##### Supplied material
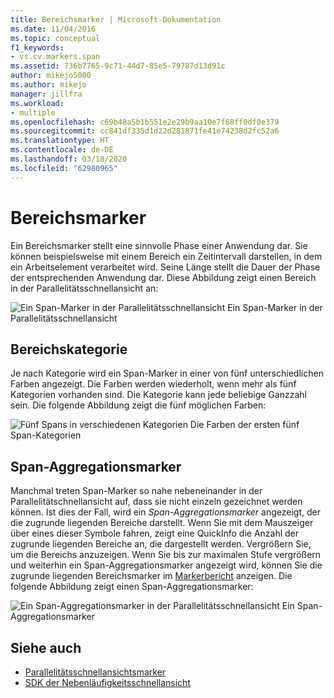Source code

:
 ```yaml
---
title: Bereichsmarker | Microsoft-Dokumentation
ms.date: 11/04/2016
ms.topic: conceptual
f1_keywords:
- vs.cv.markers.span
ms.assetid: 736b7765-9c71-44d7-85e5-79787d13d91c
author: mikejo5000
ms.author: mikejo
manager: jillfra
ms.workload:
- multiple
ms.openlocfilehash: c69b48a5b1b551e2e29b9aa10e7f68ff0df0e379
ms.sourcegitcommit: cc841df335d1d22d281871fe41e74238d2fc52a6
ms.translationtype: HT
ms.contentlocale: de-DE
ms.lasthandoff: 03/18/2020
ms.locfileid: "62980965"
---
```

# <a name="span-markers"></a>Bereichsmarker
Ein Bereichsmarker stellt eine sinnvolle Phase einer Anwendung dar. Sie können beispielsweise mit einem Bereich ein Zeitintervall darstellen, in dem ein Arbeitselement verarbeitet wird. Seine Länge stellt die Dauer der Phase der entsprechenden Anwendung dar. Diese Abbildung zeigt einen Bereich in der Parallelitätsschnellansicht an:

 ![Ein Span-Marker in der Parallelitätsschnellansicht](../profiling/media/cvmarkerspan.png "CVMarkerSpan") Ein Span-Marker in der Parallelitätsschnellansicht

## <a name="span-category"></a>Bereichskategorie
 Je nach Kategorie wird ein Span-Marker in einer von fünf unterschiedlichen Farben angezeigt. Die Farben werden wiederholt, wenn mehr als fünf Kategorien vorhanden sind. Die Kategorie kann jede beliebige Ganzzahl sein. Die folgende Abbildung zeigt die fünf möglichen Farben:

 ![Fünf Spans in verschiedenen Kategorien](../profiling/media/cvmarkerspancategory.png "CVMarkerSpanCategory") Die Farben der ersten fünf Span-Kategorien

## <a name="span-aggregation-markers"></a>Span-Aggregationsmarker
 Manchmal treten Span-Marker so nahe nebeneinander in der Parallelitätschnellansicht auf, dass sie nicht einzeln gezeichnet werden können. Ist dies der Fall, wird ein *Span-Aggregationsmarker* angezeigt, der die zugrunde liegenden Bereiche darstellt. Wenn Sie mit dem Mauszeiger über eines dieser Symbole fahren, zeigt eine QuickInfo die Anzahl der zugrunde liegenden Bereiche an, die dargestellt werden. Vergrößern Sie, um die Bereichs anzuzeigen. Wenn Sie bis zur maximalen Stufe vergrößern und weiterhin ein Span-Aggregationsmarker angezeigt wird, können Sie die zugrunde liegenden Bereichsmarker im [Markerbericht](../profiling/markers-report.md) anzeigen. Die folgende Abbildung zeigt einen Span-Aggregationsmarker:

 ![Ein Span-Aggregationsmarker in der Parallelitätsschnellansicht](../profiling/media/cvmarkerspanaggregate.png "CVMarkerSpanAggregate") Ein Span-Aggregationsmarker

## <a name="see-also"></a>Siehe auch
- [Parallelitätsschnellansichtsmarker](../profiling/concurrency-visualizer-markers.md)
- [SDK der Nebenläufigkeitsschnellansicht](../profiling/concurrency-visualizer-sdk.md)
##########
• [What the task asks] If a line in the records above includes the string "concurrency", copy it.

• [Written solution]
- [Parallelitätsschnellansichtsmarker](../profiling/concurrency-visualizer-markers.md)
- [SDK der Nebenläufigkeitsschnellansicht](../profiling/concurrency-visualizer-sdk.md)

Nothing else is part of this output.